• MATERIAL FOR THIS EXERCISE:
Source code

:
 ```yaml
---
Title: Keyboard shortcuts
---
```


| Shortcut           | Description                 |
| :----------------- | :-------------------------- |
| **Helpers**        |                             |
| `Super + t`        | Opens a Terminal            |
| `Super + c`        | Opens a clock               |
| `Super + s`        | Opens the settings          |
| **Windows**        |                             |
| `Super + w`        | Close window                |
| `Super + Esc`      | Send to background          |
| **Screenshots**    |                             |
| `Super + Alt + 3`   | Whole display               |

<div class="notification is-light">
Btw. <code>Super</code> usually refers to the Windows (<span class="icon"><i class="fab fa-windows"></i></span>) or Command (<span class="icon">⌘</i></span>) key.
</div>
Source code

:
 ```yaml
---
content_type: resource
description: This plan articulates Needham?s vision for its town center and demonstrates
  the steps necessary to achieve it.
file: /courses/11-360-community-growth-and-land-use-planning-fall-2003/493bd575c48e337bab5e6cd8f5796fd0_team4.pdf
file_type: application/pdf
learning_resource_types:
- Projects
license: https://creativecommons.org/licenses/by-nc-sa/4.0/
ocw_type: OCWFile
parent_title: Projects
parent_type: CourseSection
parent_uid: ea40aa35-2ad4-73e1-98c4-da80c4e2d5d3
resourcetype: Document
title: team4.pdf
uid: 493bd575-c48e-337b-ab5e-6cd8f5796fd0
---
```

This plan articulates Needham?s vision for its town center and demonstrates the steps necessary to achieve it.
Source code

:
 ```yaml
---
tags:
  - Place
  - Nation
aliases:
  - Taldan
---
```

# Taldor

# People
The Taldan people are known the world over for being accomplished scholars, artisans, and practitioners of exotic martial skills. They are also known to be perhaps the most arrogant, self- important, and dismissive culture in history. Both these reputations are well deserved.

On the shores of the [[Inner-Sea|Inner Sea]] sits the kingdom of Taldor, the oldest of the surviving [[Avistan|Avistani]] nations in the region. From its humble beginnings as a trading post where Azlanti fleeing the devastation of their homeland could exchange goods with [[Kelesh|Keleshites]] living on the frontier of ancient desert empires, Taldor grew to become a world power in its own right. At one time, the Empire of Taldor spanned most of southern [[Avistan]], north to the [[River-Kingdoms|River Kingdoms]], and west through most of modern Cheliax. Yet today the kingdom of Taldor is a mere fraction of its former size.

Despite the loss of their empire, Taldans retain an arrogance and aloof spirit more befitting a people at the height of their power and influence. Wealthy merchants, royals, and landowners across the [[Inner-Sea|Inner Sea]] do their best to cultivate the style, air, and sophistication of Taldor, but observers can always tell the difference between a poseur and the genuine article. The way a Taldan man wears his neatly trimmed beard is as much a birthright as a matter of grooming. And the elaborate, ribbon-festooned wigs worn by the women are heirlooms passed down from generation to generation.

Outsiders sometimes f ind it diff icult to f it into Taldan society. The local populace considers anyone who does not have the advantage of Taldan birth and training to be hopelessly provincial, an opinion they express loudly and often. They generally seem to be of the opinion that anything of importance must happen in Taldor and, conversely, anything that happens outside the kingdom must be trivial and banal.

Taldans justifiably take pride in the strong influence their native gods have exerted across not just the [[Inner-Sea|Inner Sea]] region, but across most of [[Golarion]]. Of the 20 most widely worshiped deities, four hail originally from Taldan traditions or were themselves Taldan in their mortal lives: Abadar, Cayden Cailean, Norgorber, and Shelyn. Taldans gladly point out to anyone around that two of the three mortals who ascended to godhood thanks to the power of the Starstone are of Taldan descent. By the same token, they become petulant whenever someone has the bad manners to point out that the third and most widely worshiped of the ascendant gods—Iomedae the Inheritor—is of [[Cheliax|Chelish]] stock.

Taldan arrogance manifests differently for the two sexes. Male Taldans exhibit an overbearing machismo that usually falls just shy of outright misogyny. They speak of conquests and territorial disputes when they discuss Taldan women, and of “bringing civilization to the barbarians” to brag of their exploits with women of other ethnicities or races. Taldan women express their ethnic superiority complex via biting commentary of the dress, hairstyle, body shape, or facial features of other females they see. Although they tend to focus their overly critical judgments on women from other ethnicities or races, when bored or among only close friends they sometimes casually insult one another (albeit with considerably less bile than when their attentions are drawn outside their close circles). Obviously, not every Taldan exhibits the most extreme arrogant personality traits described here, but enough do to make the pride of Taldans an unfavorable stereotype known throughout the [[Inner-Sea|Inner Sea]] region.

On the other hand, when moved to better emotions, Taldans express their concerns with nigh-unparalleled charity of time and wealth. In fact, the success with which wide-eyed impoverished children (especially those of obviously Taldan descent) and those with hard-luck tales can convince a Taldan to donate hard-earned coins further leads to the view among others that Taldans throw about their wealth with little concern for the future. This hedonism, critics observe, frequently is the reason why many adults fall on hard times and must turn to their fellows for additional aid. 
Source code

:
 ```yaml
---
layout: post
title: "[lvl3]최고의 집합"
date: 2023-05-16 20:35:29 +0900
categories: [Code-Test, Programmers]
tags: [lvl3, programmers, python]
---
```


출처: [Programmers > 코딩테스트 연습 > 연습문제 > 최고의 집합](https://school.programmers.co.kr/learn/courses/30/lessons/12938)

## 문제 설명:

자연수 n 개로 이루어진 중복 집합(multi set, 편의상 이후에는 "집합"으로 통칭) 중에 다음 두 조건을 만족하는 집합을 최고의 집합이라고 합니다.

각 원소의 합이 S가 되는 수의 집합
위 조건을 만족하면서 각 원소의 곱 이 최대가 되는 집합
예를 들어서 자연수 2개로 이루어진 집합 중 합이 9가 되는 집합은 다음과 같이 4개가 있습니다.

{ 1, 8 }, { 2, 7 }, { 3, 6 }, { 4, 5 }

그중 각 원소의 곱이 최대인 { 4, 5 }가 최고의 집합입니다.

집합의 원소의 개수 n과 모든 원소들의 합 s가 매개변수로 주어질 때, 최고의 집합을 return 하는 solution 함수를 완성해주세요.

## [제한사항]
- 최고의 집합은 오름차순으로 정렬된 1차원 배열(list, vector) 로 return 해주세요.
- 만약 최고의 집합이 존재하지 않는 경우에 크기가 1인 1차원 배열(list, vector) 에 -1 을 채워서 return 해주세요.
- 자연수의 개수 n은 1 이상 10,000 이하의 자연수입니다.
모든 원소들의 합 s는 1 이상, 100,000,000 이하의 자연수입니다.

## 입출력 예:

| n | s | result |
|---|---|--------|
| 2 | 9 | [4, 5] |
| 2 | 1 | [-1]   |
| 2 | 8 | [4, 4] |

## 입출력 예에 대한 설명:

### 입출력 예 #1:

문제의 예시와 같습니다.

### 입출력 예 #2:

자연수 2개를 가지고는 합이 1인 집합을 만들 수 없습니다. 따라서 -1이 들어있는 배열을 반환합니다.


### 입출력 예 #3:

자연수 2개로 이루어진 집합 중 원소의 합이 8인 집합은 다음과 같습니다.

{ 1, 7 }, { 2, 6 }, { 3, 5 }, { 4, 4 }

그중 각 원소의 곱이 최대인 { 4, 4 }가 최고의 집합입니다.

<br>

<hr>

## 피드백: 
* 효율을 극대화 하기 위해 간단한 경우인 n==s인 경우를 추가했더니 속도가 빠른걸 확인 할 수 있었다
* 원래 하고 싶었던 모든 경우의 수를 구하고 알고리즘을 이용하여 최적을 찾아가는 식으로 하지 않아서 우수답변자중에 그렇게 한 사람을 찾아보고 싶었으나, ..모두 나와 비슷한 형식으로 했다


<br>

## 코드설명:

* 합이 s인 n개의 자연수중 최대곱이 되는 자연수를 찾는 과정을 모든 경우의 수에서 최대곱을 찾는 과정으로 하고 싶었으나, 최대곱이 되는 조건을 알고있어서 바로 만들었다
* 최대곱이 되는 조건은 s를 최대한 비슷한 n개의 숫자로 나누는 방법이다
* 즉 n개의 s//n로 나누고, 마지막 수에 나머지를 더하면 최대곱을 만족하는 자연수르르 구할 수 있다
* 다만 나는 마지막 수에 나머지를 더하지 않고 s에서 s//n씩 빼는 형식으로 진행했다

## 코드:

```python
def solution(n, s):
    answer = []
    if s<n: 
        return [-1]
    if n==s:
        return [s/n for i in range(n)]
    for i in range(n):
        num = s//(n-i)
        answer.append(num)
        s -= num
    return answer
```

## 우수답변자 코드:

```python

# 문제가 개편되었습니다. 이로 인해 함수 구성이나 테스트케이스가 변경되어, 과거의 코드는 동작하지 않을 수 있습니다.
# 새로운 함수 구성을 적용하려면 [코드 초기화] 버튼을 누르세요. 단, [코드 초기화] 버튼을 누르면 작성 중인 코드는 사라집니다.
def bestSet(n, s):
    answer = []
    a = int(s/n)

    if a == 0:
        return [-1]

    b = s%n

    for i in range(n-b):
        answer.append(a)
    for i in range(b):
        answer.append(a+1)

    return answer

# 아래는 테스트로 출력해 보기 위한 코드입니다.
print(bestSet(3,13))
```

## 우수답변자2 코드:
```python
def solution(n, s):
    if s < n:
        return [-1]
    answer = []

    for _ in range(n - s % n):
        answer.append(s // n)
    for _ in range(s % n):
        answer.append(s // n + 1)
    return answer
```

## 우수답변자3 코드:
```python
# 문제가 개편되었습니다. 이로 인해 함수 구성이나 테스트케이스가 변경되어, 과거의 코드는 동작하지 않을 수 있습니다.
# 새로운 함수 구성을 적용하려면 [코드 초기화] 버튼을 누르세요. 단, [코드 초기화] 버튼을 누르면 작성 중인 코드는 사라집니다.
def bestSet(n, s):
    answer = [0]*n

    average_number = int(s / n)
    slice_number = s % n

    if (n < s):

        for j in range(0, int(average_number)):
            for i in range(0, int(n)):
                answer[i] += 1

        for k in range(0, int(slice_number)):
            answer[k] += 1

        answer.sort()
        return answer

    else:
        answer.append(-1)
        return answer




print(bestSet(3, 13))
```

• YOUR ASSIGNMENT: Your task is to reproduce the entries exactly, starting at the first line and ending with the line containing "Opens a Terminal".

• RESULT BELOW:
Source code

:
 ```yaml
---
Title: Keyboard shortcuts
---
```


| Shortcut           | Description                 |
| :----------------- | :-------------------------- |
| **Helpers**        |                             |
| `Super + t`        | Opens a Terminal            |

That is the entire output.